Cultural diplomacy best wins hearts, minds
Earlier this year at the National People's Congress, Premier Wen Jiabao stated in his government work report that China will attach more importance to cultural development to enhance the international influence of Chinese culture.
This is just the latest confirmation that China recognizes that it has to enhance its global image by the exercise of soft power.
Soft power is what a nation can exercise to make itself loved, as opposed to hard power, which is about making itself feared, think military. The concept was first developed in 1990 by Joseph Nye, a former Dean of the John F. Kennedy School of Government at Harvard, who I had the pleasure of meeting a few years ago.

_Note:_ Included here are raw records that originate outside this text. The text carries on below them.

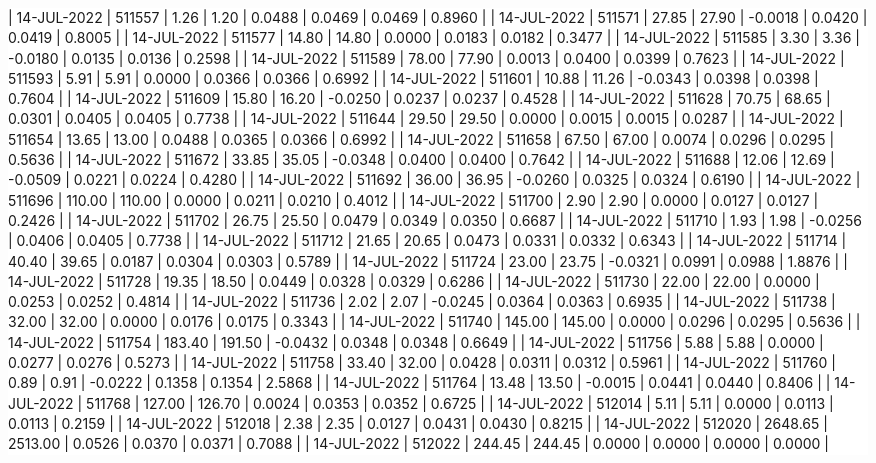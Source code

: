 | 14-JUL-2022 | 511557 | 1.26 | 1.20 | 0.0488 | 0.0469 | 0.0469 | 0.8960 |
| 14-JUL-2022 | 511571 | 27.85 | 27.90 | -0.0018 | 0.0420 | 0.0419 | 0.8005 |
| 14-JUL-2022 | 511577 | 14.80 | 14.80 | 0.0000 | 0.0183 | 0.0182 | 0.3477 |
| 14-JUL-2022 | 511585 | 3.30 | 3.36 | -0.0180 | 0.0135 | 0.0136 | 0.2598 |
| 14-JUL-2022 | 511589 | 78.00 | 77.90 | 0.0013 | 0.0400 | 0.0399 | 0.7623 |
| 14-JUL-2022 | 511593 | 5.91 | 5.91 | 0.0000 | 0.0366 | 0.0366 | 0.6992 |
| 14-JUL-2022 | 511601 | 10.88 | 11.26 | -0.0343 | 0.0398 | 0.0398 | 0.7604 |
| 14-JUL-2022 | 511609 | 15.80 | 16.20 | -0.0250 | 0.0237 | 0.0237 | 0.4528 |
| 14-JUL-2022 | 511628 | 70.75 | 68.65 | 0.0301 | 0.0405 | 0.0405 | 0.7738 |
| 14-JUL-2022 | 511644 | 29.50 | 29.50 | 0.0000 | 0.0015 | 0.0015 | 0.0287 |
| 14-JUL-2022 | 511654 | 13.65 | 13.00 | 0.0488 | 0.0365 | 0.0366 | 0.6992 |
| 14-JUL-2022 | 511658 | 67.50 | 67.00 | 0.0074 | 0.0296 | 0.0295 | 0.5636 |
| 14-JUL-2022 | 511672 | 33.85 | 35.05 | -0.0348 | 0.0400 | 0.0400 | 0.7642 |
| 14-JUL-2022 | 511688 | 12.06 | 12.69 | -0.0509 | 0.0221 | 0.0224 | 0.4280 |
| 14-JUL-2022 | 511692 | 36.00 | 36.95 | -0.0260 | 0.0325 | 0.0324 | 0.6190 |
| 14-JUL-2022 | 511696 | 110.00 | 110.00 | 0.0000 | 0.0211 | 0.0210 | 0.4012 |
| 14-JUL-2022 | 511700 | 2.90 | 2.90 | 0.0000 | 0.0127 | 0.0127 | 0.2426 |
| 14-JUL-2022 | 511702 | 26.75 | 25.50 | 0.0479 | 0.0349 | 0.0350 | 0.6687 |
| 14-JUL-2022 | 511710 | 1.93 | 1.98 | -0.0256 | 0.0406 | 0.0405 | 0.7738 |
| 14-JUL-2022 | 511712 | 21.65 | 20.65 | 0.0473 | 0.0331 | 0.0332 | 0.6343 |
| 14-JUL-2022 | 511714 | 40.40 | 39.65 | 0.0187 | 0.0304 | 0.0303 | 0.5789 |
| 14-JUL-2022 | 511724 | 23.00 | 23.75 | -0.0321 | 0.0991 | 0.0988 | 1.8876 |
| 14-JUL-2022 | 511728 | 19.35 | 18.50 | 0.0449 | 0.0328 | 0.0329 | 0.6286 |
| 14-JUL-2022 | 511730 | 22.00 | 22.00 | 0.0000 | 0.0253 | 0.0252 | 0.4814 |
| 14-JUL-2022 | 511736 | 2.02 | 2.07 | -0.0245 | 0.0364 | 0.0363 | 0.6935 |
| 14-JUL-2022 | 511738 | 32.00 | 32.00 | 0.0000 | 0.0176 | 0.0175 | 0.3343 |
| 14-JUL-2022 | 511740 | 145.00 | 145.00 | 0.0000 | 0.0296 | 0.0295 | 0.5636 |
| 14-JUL-2022 | 511754 | 183.40 | 191.50 | -0.0432 | 0.0348 | 0.0348 | 0.6649 |
| 14-JUL-2022 | 511756 | 5.88 | 5.88 | 0.0000 | 0.0277 | 0.0276 | 0.5273 |
| 14-JUL-2022 | 511758 | 33.40 | 32.00 | 0.0428 | 0.0311 | 0.0312 | 0.5961 |
| 14-JUL-2022 | 511760 | 0.89 | 0.91 | -0.0222 | 0.1358 | 0.1354 | 2.5868 |
| 14-JUL-2022 | 511764 | 13.48 | 13.50 | -0.0015 | 0.0441 | 0.0440 | 0.8406 |
| 14-JUL-2022 | 511768 | 127.00 | 126.70 | 0.0024 | 0.0353 | 0.0352 | 0.6725 |
| 14-JUL-2022 | 512014 | 5.11 | 5.11 | 0.0000 | 0.0113 | 0.0113 | 0.2159 |
| 14-JUL-2022 | 512018 | 2.38 | 2.35 | 0.0127 | 0.0431 | 0.0430 | 0.8215 |
| 14-JUL-2022 | 512020 | 2648.65 | 2513.00 | 0.0526 | 0.0370 | 0.0371 | 0.7088 |
| 14-JUL-2022 | 512022 | 244.45 | 244.45 | 0.0000 | 0.0000 | 0.0000 | 0.0000 |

Reports in the Chinese press suggest that a major salvo in China's soft power initiative is about to be launched at any moment. China has asked a group of 50 Chinese opinion leaders including the omnipresent Yao Ming, Lang Lang and Jackie Chan, to make 30-second image commercials, together with one 15-minute commercial to, according to the State Council, present an image of "prosperity, democracy, openness, peace and harmony" as a counterweight to neutralize negative stereotypes coming from foreign media.
These may be good to show in embassy waiting rooms and at public events, but as a media campaign they will have about the same effect as the recent "Made in China" campaign, which barely made a ripple worldwide. In any case, they are worth a try.
I also think that the massive spending in upgrading CCTV News and CRI will bear little fruit as most of the public see them as sources of propaganda, rather than information. Maybe 10 years ago this might have been an investment well made but in today's world of unlimited Internet, there are so many other news sources that are more trusted. Xinhua News may however have a better shot at being successful. With their vast resources, they have the possibility of being as effective as, say, Russia Today or Al-Jazeera if they are seen as reporting the news objectively.
I believe that cultural diplomacy will best win hearts and minds. Take the Terracotta Warriors of Xi'an who are serving China better today as softpower ambassadors than they ever served the first emperor of China,Qin Shihuang, as hard power soldiers in the afterlife 2,300 years ago. They have conquered record-breaking crowds and created positive buzz everywhere they have marched.
In 2007, they caused a sensation at the British Museum. Despite staying open until almost midnight, the museum had to lock its gates and turn away overflow crowds. When the warriors returned home the following spring, they had drawn a record 850,000 visitors.
I remember going to the National Gallery of Art in 1976 in Washington and seeing the exhibition Treasures of Tutankhamun which amassed an audience of 836,000 people over 117 days. This phenomenon was nothing new. When the King Tut relics went on display in the 1920s, they caused a sensation and even upended the fashion world in Europe and North America.
Another tool that will pay huge dividends are Chinese film productions and co-productions.
Hollywood loves one thing: other people's money. And in China there is lots of it. In turn Hollywood can share its century of successful production, marketing and distribution.
Other elements of cultural diplomacy that I believe will be successful are the ever-growing number of Confucius Institutes worldwide. Care, however, must be exercised in academic settings where some may charge that they are propaganda sources, not learning tools.
Also, audiences love live performances, including superstars like Lang Lang. This includes wushu from the Shaolin Temple and elsewhere, Chinese acrobats, circus performers and gymnasts. I believe audiences would thrill to master classes, lessons and just meeting these ambassadors of good will if they could be scheduled accordingly.
Finally, though it's decidedly low cost and low tech, good old fashioned pen pals via Internet or snail mail can make a huge impact. I remember the excitement of having a pen pal in Sweden and in the Congo, as well as the frustration of waiting months for a reply.
Now replies travel at the speed of light.